[Task to complete] Every entry that follows must be written out exactly, apart from its pictures.

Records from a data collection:
▬▬▬▬▬▬
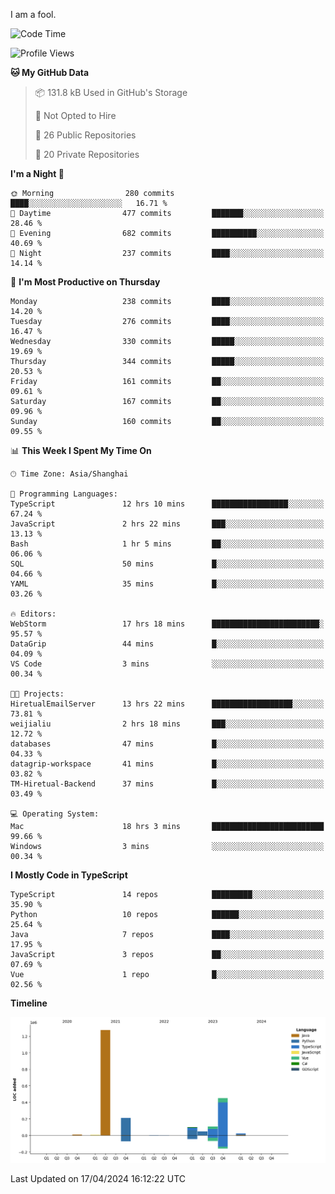 I am a fool.

<!--START_SECTION:waka-->
![Code Time](http://img.shields.io/badge/Code%20Time-1%2C326%20hrs%2057%20mins-blue)

![Profile Views](http://img.shields.io/badge/Profile%20Views-7-blue)

**🐱 My GitHub Data** 

> 📦 131.8 kB Used in GitHub's Storage 
 > 
> 🚫 Not Opted to Hire
 > 
> 📜 26 Public Repositories 
 > 
> 🔑 20 Private Repositories 
 > 
**I'm a Night 🦉** 

```text
🌞 Morning                280 commits         ████░░░░░░░░░░░░░░░░░░░░░   16.71 % 
🌆 Daytime                477 commits         ███████░░░░░░░░░░░░░░░░░░   28.46 % 
🌃 Evening                682 commits         ██████████░░░░░░░░░░░░░░░   40.69 % 
🌙 Night                  237 commits         ████░░░░░░░░░░░░░░░░░░░░░   14.14 % 
```
📅 **I'm Most Productive on Thursday** 

```text
Monday                   238 commits         ████░░░░░░░░░░░░░░░░░░░░░   14.20 % 
Tuesday                  276 commits         ████░░░░░░░░░░░░░░░░░░░░░   16.47 % 
Wednesday                330 commits         █████░░░░░░░░░░░░░░░░░░░░   19.69 % 
Thursday                 344 commits         █████░░░░░░░░░░░░░░░░░░░░   20.53 % 
Friday                   161 commits         ██░░░░░░░░░░░░░░░░░░░░░░░   09.61 % 
Saturday                 167 commits         ██░░░░░░░░░░░░░░░░░░░░░░░   09.96 % 
Sunday                   160 commits         ██░░░░░░░░░░░░░░░░░░░░░░░   09.55 % 
```


📊 **This Week I Spent My Time On** 

```text
🕑︎ Time Zone: Asia/Shanghai

💬 Programming Languages: 
TypeScript               12 hrs 10 mins      █████████████████░░░░░░░░   67.24 % 
JavaScript               2 hrs 22 mins       ███░░░░░░░░░░░░░░░░░░░░░░   13.13 % 
Bash                     1 hr 5 mins         ██░░░░░░░░░░░░░░░░░░░░░░░   06.06 % 
SQL                      50 mins             █░░░░░░░░░░░░░░░░░░░░░░░░   04.66 % 
YAML                     35 mins             █░░░░░░░░░░░░░░░░░░░░░░░░   03.26 % 

🔥 Editors: 
WebStorm                 17 hrs 18 mins      ████████████████████████░   95.57 % 
DataGrip                 44 mins             █░░░░░░░░░░░░░░░░░░░░░░░░   04.09 % 
VS Code                  3 mins              ░░░░░░░░░░░░░░░░░░░░░░░░░   00.34 % 

🐱‍💻 Projects: 
HiretualEmailServer      13 hrs 22 mins      ██████████████████░░░░░░░   73.81 % 
weijialiu                2 hrs 18 mins       ███░░░░░░░░░░░░░░░░░░░░░░   12.72 % 
databases                47 mins             █░░░░░░░░░░░░░░░░░░░░░░░░   04.33 % 
datagrip-workspace       41 mins             █░░░░░░░░░░░░░░░░░░░░░░░░   03.82 % 
TM-Hiretual-Backend      37 mins             █░░░░░░░░░░░░░░░░░░░░░░░░   03.49 % 

💻 Operating System: 
Mac                      18 hrs 3 mins       █████████████████████████   99.66 % 
Windows                  3 mins              ░░░░░░░░░░░░░░░░░░░░░░░░░   00.34 % 
```

**I Mostly Code in TypeScript** 

```text
TypeScript               14 repos            █████████░░░░░░░░░░░░░░░░   35.90 % 
Python                   10 repos            ██████░░░░░░░░░░░░░░░░░░░   25.64 % 
Java                     7 repos             ████░░░░░░░░░░░░░░░░░░░░░   17.95 % 
JavaScript               3 repos             ██░░░░░░░░░░░░░░░░░░░░░░░   07.69 % 
Vue                      1 repo              █░░░░░░░░░░░░░░░░░░░░░░░░   02.56 % 
```



**Timeline**

![Lines of Code chart](https://raw.githubusercontent.com/VeejaLiu/VeejaLiu/master/assets/bar_graph.png)


 Last Updated on 17/04/2024 16:12:22 UTC
<!--END_SECTION:waka-->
▬▬▬▬▬▬
[Task response]
 I am a fool.

<!--START_SECTION:waka-->
![Code Time](http://img.shields.io/badge/Code%20Time-1%2C326%20hrs%2057%20mins-blue)

![Profile Views](http://img.shields.io/badge/Profile%20Views-7-blue)

**🐱 My GitHub Data** 

> 📦 131.8 kB Used in GitHub's Storage 
 > 
> 🚫 Not Opted to Hire
 > 
> 📜 26 Public Repositories 
 > 
> 🔑 20 Private Repositories 
 > 
**I'm a Night 🦉** 

```text
🌞 Morning                280 commits         ████░░░░░░░░░░░░░░░░░░░░░   16.71 % 
🌆 Daytime                477 commits         ███████░░░░░░░░░░░░░░░░░░   28.46 % 
🌃 Evening                682 commits         ██████████░░░░░░░░░░░░░░░   40.69 % 
🌙 Night                  237 commits         ████░░░░░░░░░░░░░░░░░░░░░   14.14 % 
```
📅 **I'm Most Productive on Thursday** 

```text
Monday                   238 commits         ████░░░░░░░░░░░░░░░░░░░░░   14.20 % 
Tuesday                  276 commits         ████░░░░░░░░░░░░░░░░░░░░░   16.47 % 
Wednesday                330 commits         █████░░░░░░░░░░░░░░░░░░░░   19.69 % 
Thursday                 344 commits         █████░░░░░░░░░░░░░░░░░░░░   20.53 % 
Friday                   161 commits         ██░░░░░░░░░░░░░░░░░░░░░░░   09.61 % 
Saturday                 167 commits         ██░░░░░░░░░░░░░░░░░░░░░░░   09.96 % 
Sunday                   160 commits         ██░░░░░░░░░░░░░░░░░░░░░░░   09.55 % 
```


📊 **This Week I Spent My Time On** 

```text
🕑︎ Time Zone: Asia/Shanghai

💬 Programming Languages: 
TypeScript               12 hrs 10 mins      █████████████████░░░░░░░░   67.24 % 
JavaScript               2 hrs 22 mins       ███░░░░░░░░░░░░░░░░░░░░░░   13.13 % 
Bash                     1 hr 5 mins         ██░░░░░░░░░░░░░░░░░░░░░░░   06.06 % 
SQL                      50 mins             █░░░░░░░░░░░░░░░░░░░░░░░░   04.66 % 
YAML                     35 mins             █░░░░░░░░░░░░░░░░░░░░░░░░   03.26 % 

🔥 Editors: 
WebStorm                 17 hrs 18 mins      ████████████████████████░   95.57 % 
DataGrip                 44 mins             █░░░░░░░░░░░░░░░░░░░░░░░░   04.09 % 
VS Code                  3 mins              ░░░░░░░░░░░░░░░░░░░░░░░░░   00.34 % 

🐱‍💻 Projects: 
HiretualEmailServer      13 hrs 22 mins      ██████████████████░░░░░░░   73.81 % 
weijialiu                2 hrs 18 mins       ███░░░░░░░░░░░░░░░░░░░░░░   12.72 % 
databases                47 mins             █░░░░░░░░░░░░░░░░░░░░░░░░   04.33 % 
datagrip-workspace       41 mins             █░░░░░░░░░░░░░░░░░░░░░░░░   03.82 % 
TM-Hiretual-Backend      37 mins             █░░░░░░░░░░░░░░░░░░░░░░░░   03.49 % 

💻 Operating System: 
Mac                      18 hrs 3 mins       █████████████████████████   99.66 % 
Windows                  3 mins              ░░░░░░░░░░░░░░░░░░░░░░░░░   00.34 % 
```

**I Mostly Code in TypeScript** 

```text
TypeScript               14 repos            █████████░░░░░░░░░░░░░░░░   35.90 % 
Python                   10 repos            ██████░░░░░░░░░░░░░░░░░░░   25.64 % 
Java                     7 repos             ████░░░░░░░░░░░░░░░░░░░░░   17.95 % 
JavaScript               3 repos             ██░░░░░░░░░░░░░░░░░░░░░░░   07.69 % 
Vue                      1 repo              █░░░░░░░░░░░░░░░░░░░░░░░░   02.56 % 
```



**Timeline**

![Lines of Code chart](https://raw.githubusercontent.com/VeejaLiu/VeejaLiu/master/assets/bar_graph.png)


 Last Updated on 17/04/2024 16:12:22 UTC
<!--END_SECTION:waka-->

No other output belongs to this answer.